RisingWave supports ingesting data from message queues like Apache Kafka, Apache Pulsar, Redpanda, AWS Kinesis, etc., in various formats including Avro, Protobuf, JSON, CSV, Bytes, etc. For a comprehensive list, please refer to the documentation. For example:

CREATE SOURCE IF NOT EXISTS source_abc (
column1 varchar,
column2 integer,
)
WITH (
connector='kafka',
topic='demo_topic',
properties.bootstrap.server='172.10.1.1:9090,172.10.1.2:9090',
scan.startup.mode='latest',
) FORMAT PLAIN ENCODE JSON;

The configuration of message queues and the starting consumption position are specified through parameters in the WITH clause. Different connectors have different set of parameters.
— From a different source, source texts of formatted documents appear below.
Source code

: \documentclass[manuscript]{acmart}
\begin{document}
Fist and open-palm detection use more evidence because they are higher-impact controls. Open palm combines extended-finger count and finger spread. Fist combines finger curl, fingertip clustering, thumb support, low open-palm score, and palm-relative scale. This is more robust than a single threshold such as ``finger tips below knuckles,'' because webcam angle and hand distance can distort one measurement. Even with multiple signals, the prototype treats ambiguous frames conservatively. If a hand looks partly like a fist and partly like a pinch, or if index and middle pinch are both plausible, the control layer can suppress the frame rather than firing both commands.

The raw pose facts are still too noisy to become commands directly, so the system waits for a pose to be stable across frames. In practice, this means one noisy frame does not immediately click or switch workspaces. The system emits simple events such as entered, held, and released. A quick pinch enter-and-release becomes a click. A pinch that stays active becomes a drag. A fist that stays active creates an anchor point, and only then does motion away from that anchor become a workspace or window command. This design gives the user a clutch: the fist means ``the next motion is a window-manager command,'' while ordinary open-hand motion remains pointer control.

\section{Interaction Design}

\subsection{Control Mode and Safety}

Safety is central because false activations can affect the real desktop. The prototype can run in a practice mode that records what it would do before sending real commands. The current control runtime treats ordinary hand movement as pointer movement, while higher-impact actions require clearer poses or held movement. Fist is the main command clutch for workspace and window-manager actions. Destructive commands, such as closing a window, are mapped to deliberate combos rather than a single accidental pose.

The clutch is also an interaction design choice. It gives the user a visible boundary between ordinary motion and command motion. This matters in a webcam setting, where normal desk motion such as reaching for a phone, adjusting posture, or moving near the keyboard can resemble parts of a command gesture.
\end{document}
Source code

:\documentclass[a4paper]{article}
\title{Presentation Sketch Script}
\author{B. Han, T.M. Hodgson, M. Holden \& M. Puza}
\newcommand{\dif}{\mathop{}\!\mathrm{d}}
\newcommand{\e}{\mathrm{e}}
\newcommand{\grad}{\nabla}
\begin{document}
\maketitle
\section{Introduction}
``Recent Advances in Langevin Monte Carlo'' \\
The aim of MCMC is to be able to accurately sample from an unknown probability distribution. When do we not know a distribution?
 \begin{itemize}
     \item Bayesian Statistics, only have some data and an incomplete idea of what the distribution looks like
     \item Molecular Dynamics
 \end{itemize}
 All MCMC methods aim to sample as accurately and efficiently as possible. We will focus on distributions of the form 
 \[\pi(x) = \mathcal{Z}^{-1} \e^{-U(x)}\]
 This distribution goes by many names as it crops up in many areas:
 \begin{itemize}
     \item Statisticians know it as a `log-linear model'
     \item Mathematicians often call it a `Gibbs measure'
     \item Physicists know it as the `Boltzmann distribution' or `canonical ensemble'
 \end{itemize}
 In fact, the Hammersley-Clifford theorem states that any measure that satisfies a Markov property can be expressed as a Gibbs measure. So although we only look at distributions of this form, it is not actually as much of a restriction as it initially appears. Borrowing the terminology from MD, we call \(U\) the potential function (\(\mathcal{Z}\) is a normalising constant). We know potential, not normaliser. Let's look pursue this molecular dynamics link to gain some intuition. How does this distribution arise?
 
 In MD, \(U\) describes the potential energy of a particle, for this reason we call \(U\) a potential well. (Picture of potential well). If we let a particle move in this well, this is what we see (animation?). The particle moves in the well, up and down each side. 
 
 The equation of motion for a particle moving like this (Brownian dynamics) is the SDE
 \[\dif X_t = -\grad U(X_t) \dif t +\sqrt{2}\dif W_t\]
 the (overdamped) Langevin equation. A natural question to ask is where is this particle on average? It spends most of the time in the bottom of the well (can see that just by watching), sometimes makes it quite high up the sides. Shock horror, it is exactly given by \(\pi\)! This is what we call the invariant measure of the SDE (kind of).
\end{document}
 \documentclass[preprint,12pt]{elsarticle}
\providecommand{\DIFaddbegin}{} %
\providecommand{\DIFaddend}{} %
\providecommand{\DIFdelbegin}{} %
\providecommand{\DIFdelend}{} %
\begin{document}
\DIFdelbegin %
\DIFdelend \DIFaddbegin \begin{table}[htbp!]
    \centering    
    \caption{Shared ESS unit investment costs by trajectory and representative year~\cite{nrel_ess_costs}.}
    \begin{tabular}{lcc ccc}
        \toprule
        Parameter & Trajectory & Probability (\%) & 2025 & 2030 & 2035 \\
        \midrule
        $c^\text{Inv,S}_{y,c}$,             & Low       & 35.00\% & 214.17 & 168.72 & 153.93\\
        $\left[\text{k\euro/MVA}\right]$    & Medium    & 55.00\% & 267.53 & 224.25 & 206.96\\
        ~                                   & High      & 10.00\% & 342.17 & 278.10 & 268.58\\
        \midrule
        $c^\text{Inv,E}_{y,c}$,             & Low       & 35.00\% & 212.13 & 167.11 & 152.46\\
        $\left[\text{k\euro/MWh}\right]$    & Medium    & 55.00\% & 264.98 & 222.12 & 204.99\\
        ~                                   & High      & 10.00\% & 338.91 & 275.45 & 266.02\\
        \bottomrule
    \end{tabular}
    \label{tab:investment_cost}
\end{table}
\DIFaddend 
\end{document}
The FORMAT parameter represents the organization format of the data and includes the following options:

  • PLAIN: No specific data format, and data in this format can be imported into RisingWave using CREATE SOURCE and CREATE TABLE.
  • UPSERT: UPSERT format, where messages consumed from the message queue will perform UPSERT in RisingWave based on the primary key. To ensure UPSERT correctness, data in UPSERT format from the message queue can only be imported into RisingWave using CREATE TABLE.
  • DEBEZIUM, MAXWELL, CANAL, DEBEZIUM_MONGO: Mainstream Change Data Capture (CDC) formats, where messages consumed from the message queue will be processed and imported into RisingWave according to the corresponding CDC format's specification. To ensure CDC correctness, data in CDC format from the message queue can only be imported into RisingWave using CREATE TABLE.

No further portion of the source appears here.